If you have a three- to five-year investment horizon and can take moderate risk, you can consider parking a portion of your surplus in Birla Sunlife Long Term Advantage Fund.

The scheme’s returns have been higher than its benchmark, the BSE 200, by about 6 percentage points across one, three and five-year periods.

The fund scores high on consistency; over the last five years, the fund’s annual returns have beaten the benchmark almost 88 per cent of the time.

Besides delivering benchmark-beating returns during market rallies, the fund, in the past has contained downsides during bear phases well. For instance, during the January-August 2013 period, while the BSE 200 Index lost over 15 per cent, the slide in the fund’s NAV was arrested at 13.7 per cent.

Increasing exposure to defensive themes, such as FMCG, IT and pharma helped.

Performance in the past year was aided by the fund’s adept moves to pare exposure to themes, such as construction, infrastructure, industrials and metals. Well-timed decisions to exit select out-of-flavour stocks also aided performance.

For instance, the fund sold off its holding in power transmission company Jyoti Structures in October 2014.

The stock price got decimated from ₹40 levels then to ₹14 now. Similarly, the fund’s decision to exit IVRCL during the same period also helped avert the steep erosion in its NAV. IVRCL’s stock price has been hammered from ₹18 levels in September 2014 to around ₹10 levels now.

Smart moves

The fund’s call to sell off Reliance Infrastructure was again proved right. The stock price has halved from the time the fund liquidated its holding in September 2014.

Besides exiting underperformers at the right time, the fund’s picks in the mid- and small-caps space also spiced up returns.

For instance, consider the stock of mid-sized oncology major Natco Pharma; its price has almost trebled in the past year, driven by optimism about its US business. Other ideas in the mid-cap space that provided a leg-up to the scheme’s returns include Sterling Resorts, Orient Cements and J Kumar Infraprojects.

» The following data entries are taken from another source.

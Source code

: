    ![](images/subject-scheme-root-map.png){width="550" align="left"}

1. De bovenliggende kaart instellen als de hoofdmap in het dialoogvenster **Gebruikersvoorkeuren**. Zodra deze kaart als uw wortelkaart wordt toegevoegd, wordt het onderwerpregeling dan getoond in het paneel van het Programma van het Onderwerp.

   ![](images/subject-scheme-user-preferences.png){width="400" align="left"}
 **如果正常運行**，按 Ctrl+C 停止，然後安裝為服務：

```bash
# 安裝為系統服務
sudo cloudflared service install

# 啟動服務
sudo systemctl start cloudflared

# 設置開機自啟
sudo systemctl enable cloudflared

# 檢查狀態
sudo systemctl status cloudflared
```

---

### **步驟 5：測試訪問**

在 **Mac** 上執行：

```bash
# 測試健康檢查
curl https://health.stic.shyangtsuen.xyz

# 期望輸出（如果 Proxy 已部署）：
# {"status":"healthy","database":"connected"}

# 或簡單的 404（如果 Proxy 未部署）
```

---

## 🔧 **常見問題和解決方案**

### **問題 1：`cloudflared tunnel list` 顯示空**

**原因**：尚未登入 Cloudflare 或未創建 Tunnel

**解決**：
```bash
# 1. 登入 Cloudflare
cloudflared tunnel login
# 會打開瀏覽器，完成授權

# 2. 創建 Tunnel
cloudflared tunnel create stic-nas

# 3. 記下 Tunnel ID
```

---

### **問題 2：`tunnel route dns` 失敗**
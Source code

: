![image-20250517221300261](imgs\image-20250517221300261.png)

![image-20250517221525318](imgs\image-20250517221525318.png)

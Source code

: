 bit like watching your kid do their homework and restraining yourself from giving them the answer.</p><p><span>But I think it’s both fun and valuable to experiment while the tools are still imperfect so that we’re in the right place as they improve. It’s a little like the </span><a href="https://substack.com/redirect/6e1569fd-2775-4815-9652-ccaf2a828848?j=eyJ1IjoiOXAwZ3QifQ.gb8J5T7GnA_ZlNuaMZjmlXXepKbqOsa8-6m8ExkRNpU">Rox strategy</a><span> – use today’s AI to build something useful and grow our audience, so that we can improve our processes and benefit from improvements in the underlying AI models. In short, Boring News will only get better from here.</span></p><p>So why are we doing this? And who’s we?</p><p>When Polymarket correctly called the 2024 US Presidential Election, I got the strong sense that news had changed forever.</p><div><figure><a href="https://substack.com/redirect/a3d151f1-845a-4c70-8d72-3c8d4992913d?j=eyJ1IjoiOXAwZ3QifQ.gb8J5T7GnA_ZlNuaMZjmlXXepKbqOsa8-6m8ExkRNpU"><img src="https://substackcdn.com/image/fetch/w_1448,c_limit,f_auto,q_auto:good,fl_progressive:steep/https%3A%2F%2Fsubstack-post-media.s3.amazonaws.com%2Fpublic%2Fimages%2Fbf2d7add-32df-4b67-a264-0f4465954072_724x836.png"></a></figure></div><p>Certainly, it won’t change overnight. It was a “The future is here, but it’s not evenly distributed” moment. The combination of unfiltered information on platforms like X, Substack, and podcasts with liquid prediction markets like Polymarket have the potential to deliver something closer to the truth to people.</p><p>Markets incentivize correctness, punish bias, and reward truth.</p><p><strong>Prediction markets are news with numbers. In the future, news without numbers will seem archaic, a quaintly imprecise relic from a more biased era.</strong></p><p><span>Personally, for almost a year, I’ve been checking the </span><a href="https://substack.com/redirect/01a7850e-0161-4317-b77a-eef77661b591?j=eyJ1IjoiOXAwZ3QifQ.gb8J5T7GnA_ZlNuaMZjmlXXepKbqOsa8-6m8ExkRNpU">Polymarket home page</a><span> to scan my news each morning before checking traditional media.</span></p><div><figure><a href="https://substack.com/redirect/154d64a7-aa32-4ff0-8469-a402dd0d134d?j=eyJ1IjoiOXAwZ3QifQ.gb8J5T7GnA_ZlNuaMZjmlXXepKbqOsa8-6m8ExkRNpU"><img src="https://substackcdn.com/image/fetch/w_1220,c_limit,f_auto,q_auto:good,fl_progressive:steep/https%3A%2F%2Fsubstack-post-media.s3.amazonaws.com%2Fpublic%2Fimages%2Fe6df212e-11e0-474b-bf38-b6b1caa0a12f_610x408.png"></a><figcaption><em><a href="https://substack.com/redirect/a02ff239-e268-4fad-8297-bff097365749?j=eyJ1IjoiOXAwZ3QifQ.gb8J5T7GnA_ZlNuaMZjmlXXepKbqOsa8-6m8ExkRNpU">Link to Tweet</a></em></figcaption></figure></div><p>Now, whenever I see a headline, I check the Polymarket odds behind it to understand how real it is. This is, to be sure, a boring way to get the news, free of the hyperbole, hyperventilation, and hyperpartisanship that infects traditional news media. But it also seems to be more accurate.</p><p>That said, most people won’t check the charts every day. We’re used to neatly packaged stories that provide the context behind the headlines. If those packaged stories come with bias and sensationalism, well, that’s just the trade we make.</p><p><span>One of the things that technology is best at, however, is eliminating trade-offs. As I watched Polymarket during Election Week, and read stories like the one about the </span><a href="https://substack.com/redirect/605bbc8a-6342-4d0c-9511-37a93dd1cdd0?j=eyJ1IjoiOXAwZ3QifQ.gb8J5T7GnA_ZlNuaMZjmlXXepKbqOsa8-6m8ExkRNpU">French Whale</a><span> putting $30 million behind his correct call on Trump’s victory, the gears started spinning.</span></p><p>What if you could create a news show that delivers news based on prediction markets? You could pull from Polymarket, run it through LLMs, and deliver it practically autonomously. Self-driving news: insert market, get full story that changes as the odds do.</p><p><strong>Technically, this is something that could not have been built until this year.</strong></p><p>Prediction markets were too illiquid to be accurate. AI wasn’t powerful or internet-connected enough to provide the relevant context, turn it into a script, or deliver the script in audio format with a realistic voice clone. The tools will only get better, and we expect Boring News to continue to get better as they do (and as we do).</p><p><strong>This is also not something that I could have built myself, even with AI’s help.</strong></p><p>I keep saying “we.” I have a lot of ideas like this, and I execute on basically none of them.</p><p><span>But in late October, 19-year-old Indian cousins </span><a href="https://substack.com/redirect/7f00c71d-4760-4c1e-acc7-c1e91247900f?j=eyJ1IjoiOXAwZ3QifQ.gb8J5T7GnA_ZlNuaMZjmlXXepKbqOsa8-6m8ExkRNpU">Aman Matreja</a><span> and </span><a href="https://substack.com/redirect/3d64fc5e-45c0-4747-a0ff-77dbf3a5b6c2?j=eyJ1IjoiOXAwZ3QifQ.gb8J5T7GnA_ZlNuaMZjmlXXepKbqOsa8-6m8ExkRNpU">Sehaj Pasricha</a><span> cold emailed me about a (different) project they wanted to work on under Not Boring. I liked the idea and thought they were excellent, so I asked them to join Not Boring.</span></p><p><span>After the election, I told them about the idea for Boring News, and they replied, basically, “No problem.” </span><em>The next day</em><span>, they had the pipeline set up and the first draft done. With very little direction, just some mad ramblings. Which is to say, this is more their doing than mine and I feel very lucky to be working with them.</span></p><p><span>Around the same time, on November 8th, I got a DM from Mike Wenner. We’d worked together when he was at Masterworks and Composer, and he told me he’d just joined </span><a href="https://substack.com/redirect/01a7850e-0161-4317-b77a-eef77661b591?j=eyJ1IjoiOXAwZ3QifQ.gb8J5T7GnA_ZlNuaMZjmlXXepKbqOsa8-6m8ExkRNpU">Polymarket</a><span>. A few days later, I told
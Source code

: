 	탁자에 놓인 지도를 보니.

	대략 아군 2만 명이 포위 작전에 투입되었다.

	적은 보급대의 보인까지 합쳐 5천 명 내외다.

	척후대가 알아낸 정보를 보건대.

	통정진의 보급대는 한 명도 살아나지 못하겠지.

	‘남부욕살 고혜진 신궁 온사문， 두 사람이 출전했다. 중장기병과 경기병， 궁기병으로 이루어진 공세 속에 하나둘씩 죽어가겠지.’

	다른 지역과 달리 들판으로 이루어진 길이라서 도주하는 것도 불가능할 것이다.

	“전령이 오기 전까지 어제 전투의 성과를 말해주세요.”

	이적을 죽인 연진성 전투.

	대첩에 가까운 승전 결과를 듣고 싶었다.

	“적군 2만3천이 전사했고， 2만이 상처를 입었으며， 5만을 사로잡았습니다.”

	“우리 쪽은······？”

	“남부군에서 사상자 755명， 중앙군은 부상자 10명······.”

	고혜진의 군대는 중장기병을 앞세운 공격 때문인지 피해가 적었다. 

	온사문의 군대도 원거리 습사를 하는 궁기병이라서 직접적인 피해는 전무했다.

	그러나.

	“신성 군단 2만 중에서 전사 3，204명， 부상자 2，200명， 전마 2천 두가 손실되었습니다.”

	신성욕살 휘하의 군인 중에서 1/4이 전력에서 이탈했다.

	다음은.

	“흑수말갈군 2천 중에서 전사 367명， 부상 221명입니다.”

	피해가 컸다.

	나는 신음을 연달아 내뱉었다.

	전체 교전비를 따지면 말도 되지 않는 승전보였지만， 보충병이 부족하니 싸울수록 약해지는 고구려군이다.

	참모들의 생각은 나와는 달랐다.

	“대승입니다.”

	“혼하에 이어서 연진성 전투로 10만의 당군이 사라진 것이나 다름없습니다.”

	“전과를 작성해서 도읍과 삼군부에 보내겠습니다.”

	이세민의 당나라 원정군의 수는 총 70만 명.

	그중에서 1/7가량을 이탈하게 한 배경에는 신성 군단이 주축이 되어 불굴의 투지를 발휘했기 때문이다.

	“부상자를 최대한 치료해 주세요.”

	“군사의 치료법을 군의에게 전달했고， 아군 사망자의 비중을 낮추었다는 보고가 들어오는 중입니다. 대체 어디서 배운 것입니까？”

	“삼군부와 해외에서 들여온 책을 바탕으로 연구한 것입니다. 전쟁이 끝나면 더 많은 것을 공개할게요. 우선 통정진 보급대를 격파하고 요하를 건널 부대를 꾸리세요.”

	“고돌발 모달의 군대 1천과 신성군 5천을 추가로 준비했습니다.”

In the last six months, the fund has increased exposure to stocks in the oil and gas, cement and chemicals space.

As of July, it had invested about 30 per cent of its assets in stocks in the financials space, to play the upside from economic recovery. The fund held nearly 62 stocks in its portfolio as of July.

It normally invests a little over a third of its assets in mid-cap stocks.